--- START ---

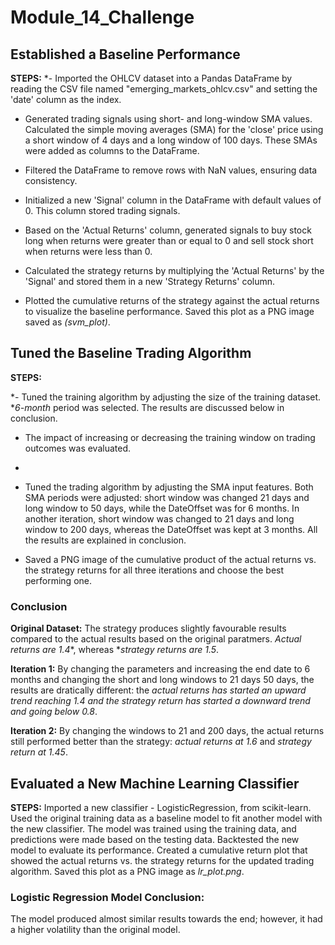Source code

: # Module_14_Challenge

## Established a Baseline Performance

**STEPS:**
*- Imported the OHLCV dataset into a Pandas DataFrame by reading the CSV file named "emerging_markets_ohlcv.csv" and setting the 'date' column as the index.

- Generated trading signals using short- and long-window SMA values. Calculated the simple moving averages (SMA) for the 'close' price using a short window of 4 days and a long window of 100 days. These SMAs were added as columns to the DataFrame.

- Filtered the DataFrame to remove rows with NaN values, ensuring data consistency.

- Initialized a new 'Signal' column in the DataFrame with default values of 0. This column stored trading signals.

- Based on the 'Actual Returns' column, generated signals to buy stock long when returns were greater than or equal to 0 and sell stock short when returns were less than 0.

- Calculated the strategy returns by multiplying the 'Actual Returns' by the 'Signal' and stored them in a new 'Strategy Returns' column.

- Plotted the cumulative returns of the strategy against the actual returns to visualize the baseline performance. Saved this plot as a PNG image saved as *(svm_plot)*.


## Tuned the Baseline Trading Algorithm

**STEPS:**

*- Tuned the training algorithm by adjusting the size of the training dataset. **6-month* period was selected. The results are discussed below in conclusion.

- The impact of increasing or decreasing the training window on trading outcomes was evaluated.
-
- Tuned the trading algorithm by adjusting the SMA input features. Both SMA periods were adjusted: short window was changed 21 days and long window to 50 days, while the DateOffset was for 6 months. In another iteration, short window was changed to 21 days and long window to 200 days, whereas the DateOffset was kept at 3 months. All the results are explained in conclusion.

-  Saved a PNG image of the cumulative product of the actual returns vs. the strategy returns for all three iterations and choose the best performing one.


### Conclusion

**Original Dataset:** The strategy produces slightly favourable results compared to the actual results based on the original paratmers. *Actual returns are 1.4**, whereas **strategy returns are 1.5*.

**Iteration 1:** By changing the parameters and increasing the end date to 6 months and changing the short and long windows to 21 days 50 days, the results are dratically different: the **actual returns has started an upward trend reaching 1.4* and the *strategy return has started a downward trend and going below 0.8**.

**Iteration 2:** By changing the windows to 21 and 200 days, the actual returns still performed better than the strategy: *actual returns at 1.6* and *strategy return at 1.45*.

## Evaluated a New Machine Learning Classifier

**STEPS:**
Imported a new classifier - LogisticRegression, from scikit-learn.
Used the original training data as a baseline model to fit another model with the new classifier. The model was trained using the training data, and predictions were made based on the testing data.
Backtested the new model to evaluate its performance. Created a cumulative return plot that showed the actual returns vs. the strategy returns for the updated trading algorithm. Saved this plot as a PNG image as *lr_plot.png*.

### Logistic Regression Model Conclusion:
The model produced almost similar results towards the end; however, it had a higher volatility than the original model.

--- END ---

Exercise:
Using the records above, set down exactly the lines from the one with "- Based on the" through the one with "- Calculated the", inclusive, and nothing more.

Solved exercise:
- Based on the 'Actual Returns' column, generated signals to buy stock long when returns were greater than or equal to 0 and sell stock short when returns were less than 0.

- Calculated the strategy returns by multiplying the 'Actual Returns' by the 'Signal' and stored them in a new 'Strategy Returns' column.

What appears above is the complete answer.